──────── Extracted information

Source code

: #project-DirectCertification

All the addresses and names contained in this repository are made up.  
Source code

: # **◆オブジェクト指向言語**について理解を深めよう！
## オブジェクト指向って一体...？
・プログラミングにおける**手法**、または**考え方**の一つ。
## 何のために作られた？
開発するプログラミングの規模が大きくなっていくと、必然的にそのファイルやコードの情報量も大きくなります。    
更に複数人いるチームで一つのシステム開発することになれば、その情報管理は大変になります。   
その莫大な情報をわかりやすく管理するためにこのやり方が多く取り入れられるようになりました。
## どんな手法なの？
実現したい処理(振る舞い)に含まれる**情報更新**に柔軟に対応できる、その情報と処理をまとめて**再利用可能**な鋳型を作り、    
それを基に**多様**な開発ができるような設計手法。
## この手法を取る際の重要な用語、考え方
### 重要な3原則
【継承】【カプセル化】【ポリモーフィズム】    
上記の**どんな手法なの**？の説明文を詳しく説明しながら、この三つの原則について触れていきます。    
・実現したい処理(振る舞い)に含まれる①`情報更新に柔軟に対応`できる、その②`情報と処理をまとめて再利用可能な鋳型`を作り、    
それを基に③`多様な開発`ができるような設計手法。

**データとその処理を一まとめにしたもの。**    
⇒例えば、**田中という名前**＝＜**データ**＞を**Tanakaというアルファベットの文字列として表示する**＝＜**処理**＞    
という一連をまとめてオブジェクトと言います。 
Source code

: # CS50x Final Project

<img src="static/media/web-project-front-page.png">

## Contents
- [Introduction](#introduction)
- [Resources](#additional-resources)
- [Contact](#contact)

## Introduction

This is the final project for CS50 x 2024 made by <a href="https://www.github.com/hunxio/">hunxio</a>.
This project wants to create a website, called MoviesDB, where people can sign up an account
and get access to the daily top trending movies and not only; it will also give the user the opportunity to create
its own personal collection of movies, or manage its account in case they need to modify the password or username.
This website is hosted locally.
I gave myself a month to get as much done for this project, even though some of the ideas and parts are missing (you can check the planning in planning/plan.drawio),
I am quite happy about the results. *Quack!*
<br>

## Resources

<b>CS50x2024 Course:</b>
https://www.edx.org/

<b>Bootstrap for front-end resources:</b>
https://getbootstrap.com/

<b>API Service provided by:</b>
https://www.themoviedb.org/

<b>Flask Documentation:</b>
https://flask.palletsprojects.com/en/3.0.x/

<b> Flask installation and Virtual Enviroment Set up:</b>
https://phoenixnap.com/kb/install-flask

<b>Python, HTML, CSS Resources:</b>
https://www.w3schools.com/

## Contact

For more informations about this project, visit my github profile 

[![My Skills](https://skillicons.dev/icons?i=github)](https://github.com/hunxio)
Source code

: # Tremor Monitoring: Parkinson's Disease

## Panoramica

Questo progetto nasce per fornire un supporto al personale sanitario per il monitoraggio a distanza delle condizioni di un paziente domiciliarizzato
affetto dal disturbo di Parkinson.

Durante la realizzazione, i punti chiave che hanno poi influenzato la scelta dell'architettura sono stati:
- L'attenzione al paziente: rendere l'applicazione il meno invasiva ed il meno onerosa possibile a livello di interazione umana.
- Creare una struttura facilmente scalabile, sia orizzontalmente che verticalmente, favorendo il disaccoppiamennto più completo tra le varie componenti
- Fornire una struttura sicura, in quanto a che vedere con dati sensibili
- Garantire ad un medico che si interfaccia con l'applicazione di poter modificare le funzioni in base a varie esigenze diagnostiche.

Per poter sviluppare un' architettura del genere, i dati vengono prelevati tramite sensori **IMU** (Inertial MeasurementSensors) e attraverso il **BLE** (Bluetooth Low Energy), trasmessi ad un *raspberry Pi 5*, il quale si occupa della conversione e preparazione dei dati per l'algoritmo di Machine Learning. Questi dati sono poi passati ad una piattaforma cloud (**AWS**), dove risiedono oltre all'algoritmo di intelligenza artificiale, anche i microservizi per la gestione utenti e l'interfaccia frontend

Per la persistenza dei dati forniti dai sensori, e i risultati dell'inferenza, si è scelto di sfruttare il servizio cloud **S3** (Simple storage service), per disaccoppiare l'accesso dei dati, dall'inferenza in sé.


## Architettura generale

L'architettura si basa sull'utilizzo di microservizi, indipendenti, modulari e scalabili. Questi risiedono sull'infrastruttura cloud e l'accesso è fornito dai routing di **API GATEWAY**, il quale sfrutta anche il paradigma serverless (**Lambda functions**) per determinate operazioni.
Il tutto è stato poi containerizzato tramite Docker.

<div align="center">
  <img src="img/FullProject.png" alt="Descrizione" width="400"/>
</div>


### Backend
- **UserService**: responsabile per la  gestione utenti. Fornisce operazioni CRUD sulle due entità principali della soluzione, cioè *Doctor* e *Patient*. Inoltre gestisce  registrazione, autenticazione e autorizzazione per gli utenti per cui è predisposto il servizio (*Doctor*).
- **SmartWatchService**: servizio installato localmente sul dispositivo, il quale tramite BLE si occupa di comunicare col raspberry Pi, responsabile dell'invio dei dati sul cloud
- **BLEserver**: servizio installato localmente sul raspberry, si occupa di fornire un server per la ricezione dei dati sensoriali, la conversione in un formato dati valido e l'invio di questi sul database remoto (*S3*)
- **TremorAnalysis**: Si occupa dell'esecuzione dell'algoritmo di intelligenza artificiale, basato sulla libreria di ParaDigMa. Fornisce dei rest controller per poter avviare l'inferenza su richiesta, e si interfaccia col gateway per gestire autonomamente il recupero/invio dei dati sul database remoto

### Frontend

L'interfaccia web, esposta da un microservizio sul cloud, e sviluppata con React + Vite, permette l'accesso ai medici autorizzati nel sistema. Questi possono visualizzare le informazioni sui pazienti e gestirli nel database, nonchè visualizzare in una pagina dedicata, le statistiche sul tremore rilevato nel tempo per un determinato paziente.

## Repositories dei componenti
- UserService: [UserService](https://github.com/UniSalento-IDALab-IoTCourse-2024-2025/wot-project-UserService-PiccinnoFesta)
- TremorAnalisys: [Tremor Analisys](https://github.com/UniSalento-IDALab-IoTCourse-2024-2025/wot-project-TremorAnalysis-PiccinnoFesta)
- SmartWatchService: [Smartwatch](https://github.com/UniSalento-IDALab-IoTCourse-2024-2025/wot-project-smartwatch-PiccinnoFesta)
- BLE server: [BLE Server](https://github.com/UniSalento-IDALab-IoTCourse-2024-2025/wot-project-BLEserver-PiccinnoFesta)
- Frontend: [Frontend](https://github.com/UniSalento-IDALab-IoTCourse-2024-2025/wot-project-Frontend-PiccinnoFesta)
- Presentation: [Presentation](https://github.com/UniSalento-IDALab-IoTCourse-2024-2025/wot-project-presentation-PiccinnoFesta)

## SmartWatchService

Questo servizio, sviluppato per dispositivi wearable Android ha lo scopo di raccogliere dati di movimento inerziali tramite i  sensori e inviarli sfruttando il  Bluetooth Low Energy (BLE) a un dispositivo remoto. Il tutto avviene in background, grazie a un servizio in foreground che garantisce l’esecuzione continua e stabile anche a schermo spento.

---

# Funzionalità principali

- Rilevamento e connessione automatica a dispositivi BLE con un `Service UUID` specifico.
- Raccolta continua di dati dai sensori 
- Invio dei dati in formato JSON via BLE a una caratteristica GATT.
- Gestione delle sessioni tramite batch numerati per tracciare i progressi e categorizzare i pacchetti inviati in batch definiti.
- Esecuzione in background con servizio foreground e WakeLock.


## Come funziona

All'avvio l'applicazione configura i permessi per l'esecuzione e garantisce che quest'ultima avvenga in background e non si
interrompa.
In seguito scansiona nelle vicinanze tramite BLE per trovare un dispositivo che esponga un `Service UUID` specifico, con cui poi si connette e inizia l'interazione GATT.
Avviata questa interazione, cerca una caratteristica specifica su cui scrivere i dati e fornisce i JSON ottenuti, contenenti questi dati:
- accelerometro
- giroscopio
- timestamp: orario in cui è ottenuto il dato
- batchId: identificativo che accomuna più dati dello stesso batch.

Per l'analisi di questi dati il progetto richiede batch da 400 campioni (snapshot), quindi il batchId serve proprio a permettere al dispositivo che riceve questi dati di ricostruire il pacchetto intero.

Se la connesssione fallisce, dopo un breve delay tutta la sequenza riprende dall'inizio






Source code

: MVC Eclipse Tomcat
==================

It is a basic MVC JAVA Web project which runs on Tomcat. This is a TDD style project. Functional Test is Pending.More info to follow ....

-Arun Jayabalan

────────────────

• **Task statement**:
All lines above from the line with "- [Contact](#contact)" through the line with "https://www.themoviedb.org/", both included, are to be set down exactly, with nothing else.

• **Your solution**:
- [Contact](#contact)

## Introduction

This is the final project for CS50 x 2024 made by <a href="https://www.github.com/hunxio/">hunxio</a>.
This project wants to create a website, called MoviesDB, where people can sign up an account
and get access to the daily top trending movies and not only; it will also give the user the opportunity to create
its own personal collection of movies, or manage its account in case they need to modify the password or username.
This website is hosted locally.
I gave myself a month to get as much done for this project, even though some of the ideas and parts are missing (you can check the planning in planning/plan.drawio),
I am quite happy about the results. *Quack!*
<br>

## Resources

<b>CS50x2024 Course:</b>
https://www.edx.org/

<b>Bootstrap for front-end resources:</b>
https://getbootstrap.com/

<b>API Service provided by:</b>
https://www.themoviedb.org/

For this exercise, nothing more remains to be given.